Explanation: The author highlights real benefits while repeatedly urging careful design and modest expectations, making the tone cautiously optimistic. Options A and D are too extreme, and B ignores the author's clear evaluative guidance; E misstates the author's belief that improvements are possible.

Question 13

Advocates of restorative justice in schools often frame the approach as a humane alternative to exclusionary discipline, arguing that facilitated conversations and repair agreements can address harm without pushing students out of the classroom. Critics counter that such practices are naive, burden teachers with extra responsibilities, and fail to deter repeat misbehavior. The empirical record, while still developing, does not map neatly onto either pole.
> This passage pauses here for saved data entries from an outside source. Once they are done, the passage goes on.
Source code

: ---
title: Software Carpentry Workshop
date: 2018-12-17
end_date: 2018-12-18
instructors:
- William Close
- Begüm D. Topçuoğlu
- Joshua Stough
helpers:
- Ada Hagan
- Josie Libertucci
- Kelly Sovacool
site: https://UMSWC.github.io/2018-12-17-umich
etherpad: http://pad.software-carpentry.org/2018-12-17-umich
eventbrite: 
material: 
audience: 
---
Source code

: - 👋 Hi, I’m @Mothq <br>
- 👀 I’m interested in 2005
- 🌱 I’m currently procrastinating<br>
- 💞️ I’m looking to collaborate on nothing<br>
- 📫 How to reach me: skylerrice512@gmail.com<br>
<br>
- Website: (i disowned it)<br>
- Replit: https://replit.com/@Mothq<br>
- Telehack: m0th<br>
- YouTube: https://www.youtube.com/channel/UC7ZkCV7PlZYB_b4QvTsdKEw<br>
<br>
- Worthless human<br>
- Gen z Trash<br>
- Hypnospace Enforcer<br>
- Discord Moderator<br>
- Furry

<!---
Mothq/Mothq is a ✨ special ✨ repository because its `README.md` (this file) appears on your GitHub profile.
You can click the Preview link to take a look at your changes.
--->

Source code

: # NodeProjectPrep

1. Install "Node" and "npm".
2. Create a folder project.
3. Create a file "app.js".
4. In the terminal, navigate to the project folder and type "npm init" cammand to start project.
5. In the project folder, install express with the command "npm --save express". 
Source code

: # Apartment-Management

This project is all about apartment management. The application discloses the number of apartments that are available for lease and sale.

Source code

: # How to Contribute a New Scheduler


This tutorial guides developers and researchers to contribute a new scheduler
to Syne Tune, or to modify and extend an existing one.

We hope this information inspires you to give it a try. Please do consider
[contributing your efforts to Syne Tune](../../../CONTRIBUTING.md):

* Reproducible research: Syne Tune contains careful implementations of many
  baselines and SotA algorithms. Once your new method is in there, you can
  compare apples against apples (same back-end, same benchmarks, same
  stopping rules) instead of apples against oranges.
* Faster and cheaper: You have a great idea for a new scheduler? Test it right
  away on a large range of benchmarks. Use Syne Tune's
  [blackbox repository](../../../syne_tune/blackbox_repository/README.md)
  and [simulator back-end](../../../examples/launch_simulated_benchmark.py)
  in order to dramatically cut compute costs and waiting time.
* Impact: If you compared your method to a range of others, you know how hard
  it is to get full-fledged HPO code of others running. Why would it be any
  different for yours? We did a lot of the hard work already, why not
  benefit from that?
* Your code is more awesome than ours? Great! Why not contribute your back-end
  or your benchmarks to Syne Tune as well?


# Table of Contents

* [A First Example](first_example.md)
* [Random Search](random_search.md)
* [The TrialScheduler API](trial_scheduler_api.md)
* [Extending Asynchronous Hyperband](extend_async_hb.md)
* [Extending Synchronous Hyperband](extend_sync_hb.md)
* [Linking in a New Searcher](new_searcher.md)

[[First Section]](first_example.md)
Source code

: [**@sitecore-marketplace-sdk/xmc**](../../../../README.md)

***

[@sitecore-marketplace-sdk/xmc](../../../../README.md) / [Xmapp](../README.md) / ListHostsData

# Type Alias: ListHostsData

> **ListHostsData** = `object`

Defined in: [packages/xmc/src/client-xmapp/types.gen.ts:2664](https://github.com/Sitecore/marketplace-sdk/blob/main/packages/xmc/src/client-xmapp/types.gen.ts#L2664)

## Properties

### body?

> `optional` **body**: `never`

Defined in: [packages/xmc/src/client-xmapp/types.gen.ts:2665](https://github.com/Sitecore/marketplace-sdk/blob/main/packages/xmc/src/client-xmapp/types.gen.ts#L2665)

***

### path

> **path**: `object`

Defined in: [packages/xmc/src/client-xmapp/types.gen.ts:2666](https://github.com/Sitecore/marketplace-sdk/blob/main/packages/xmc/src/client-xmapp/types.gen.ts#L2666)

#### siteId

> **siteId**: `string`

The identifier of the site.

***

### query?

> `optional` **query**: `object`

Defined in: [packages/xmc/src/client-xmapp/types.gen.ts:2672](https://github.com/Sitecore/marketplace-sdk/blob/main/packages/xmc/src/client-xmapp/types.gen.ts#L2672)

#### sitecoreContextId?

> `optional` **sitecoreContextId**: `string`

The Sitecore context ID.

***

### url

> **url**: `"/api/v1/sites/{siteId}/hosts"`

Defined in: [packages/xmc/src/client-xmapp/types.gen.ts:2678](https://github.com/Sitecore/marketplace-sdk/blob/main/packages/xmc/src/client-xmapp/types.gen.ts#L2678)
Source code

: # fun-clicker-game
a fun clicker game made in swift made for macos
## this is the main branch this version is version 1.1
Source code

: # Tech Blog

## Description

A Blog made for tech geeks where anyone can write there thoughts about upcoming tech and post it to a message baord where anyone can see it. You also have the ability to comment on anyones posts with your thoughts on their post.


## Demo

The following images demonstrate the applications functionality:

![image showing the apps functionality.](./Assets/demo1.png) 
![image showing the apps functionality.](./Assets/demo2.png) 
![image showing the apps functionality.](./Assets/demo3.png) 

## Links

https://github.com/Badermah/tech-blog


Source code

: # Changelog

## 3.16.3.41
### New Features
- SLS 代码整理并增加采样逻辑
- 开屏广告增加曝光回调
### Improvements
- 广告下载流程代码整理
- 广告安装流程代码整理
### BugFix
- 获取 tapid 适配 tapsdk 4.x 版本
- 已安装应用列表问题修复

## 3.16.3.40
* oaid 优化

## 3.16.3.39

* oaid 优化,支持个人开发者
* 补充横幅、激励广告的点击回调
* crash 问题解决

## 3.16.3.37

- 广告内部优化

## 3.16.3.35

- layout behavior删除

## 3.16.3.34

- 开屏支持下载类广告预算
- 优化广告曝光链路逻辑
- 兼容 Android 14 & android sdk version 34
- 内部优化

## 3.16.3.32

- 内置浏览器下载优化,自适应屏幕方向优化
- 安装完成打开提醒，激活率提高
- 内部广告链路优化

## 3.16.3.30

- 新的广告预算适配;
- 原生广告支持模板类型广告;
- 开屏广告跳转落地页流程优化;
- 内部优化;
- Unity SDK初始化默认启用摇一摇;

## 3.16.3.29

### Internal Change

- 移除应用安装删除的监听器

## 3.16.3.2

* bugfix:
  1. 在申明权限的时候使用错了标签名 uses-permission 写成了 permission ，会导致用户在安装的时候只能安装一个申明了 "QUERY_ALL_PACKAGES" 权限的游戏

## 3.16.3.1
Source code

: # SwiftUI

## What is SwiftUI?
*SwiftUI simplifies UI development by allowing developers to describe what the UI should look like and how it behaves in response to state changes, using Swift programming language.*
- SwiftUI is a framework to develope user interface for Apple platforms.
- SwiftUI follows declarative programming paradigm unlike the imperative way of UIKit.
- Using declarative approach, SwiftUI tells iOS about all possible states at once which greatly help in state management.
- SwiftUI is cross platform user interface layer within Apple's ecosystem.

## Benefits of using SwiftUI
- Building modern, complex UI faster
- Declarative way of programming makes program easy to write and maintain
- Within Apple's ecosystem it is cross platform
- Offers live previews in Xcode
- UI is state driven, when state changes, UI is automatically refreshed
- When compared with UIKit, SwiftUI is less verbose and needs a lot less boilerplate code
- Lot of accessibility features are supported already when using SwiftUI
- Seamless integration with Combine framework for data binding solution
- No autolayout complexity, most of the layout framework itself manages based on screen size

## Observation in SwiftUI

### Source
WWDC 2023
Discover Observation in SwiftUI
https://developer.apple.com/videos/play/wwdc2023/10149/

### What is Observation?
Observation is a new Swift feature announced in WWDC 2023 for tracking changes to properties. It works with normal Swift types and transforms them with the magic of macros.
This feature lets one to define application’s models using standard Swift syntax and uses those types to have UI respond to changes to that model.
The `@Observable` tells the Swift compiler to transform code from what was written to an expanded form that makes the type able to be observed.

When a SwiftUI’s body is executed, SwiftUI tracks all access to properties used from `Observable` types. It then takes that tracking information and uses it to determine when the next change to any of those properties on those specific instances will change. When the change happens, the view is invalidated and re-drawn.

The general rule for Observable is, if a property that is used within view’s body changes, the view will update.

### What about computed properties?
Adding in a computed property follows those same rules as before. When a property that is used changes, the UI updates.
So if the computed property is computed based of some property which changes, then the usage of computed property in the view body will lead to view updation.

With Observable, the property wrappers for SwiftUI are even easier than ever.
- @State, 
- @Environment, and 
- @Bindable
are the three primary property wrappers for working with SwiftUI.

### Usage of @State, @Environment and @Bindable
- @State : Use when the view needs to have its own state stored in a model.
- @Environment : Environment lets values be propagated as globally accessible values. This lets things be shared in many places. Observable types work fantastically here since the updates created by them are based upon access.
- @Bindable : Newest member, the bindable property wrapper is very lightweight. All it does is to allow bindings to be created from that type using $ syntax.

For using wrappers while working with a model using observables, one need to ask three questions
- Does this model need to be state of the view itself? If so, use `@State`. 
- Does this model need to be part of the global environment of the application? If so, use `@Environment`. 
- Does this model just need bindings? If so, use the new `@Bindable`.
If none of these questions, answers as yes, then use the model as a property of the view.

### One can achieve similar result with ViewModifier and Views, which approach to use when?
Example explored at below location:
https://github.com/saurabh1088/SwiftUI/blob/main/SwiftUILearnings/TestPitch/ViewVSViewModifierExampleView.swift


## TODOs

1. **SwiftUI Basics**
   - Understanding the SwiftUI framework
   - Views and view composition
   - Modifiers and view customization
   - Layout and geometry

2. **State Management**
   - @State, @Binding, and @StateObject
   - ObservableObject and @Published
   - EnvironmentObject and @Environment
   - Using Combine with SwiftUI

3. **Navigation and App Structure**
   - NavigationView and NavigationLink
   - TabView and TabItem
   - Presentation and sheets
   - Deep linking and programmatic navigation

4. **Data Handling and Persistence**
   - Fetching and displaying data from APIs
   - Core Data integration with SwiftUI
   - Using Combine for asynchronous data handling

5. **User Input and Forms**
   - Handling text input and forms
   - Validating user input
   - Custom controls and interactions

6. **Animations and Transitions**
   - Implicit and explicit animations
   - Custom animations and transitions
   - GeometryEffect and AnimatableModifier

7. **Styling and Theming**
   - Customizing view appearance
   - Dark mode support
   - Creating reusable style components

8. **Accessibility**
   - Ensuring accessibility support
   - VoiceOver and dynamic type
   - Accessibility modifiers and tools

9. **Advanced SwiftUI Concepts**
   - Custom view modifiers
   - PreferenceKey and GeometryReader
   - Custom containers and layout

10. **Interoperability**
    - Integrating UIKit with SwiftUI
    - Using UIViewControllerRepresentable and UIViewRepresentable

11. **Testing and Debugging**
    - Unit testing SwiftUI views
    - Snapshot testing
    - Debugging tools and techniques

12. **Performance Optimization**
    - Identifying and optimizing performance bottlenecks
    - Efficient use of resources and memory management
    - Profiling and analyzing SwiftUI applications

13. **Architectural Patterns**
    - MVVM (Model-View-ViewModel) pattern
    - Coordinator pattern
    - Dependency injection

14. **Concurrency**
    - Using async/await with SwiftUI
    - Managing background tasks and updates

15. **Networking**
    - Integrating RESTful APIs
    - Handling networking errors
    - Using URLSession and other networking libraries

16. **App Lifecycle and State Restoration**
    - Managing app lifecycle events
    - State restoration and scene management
Several districts that implemented structured restorative programs alongside training and administrative support have reported reductions in repeat referrals and narrower racial disparities in suspension. Yet other schools, particularly those that introduced isolated circles without adjusting schedules or offering coaching, saw little change and occasional frustration among staff who felt unequipped to manage complex dialogues.

The point is less that restorative justice "works" or "fails" than that how it is implemented matters to a degree sometimes glossed over in policy debates. A school that rethinks time, builds staff capacity, and integrates restorative principles into its codes of conduct is pursuing a different project than one that treats circles as a quick fix. Teachers' concerns about workload deserve to be taken seriously, as do families' worries about safety and accountability; the challenge is designing processes that assign responsibilities realistically and make consequences transparent without re-importing the exclusionary impulses the model seeks to counter.

Restorative justice is not a panacea. It will not eliminate conflict, and it does not obviate the need for clear boundaries or, in some cases, removal from class. But the approach can shift the center of gravity from punishment to problem-solving, and there is preliminary evidence that when schools invest in the necessary infrastructure, students feel more connected and incidents de-escalate faster. If policy makers resist the urge to legislate mandates detached from resources, and if school leaders plan for the slow, iterative work of culture change, restorative practices can become an important part of a broader discipline toolkit—neither silver bullet nor window dressing.

The overall tone of the passage toward restorative justice in schools is best described as:

  1. Qualifiedly supportive, endorsing the approach with clear caveats about implementation (correct answer)
  2. Vehemently critical, urging schools to abandon restorative practices altogether
  3. Studiously neutral, avoiding any assessment of merits or drawbacks
  4. Unequivocally celebratory, portraying restorative justice as a cure-all
  5. Resignedly skeptical, suggesting the approach is unlikely to help

Explanation: The author supports restorative justice when implemented with training and resources while acknowledging limits and concerns, making the tone qualifiedly supportive. B and D are too extreme, C ignores evaluative statements, and E misreads the guarded optimism presented.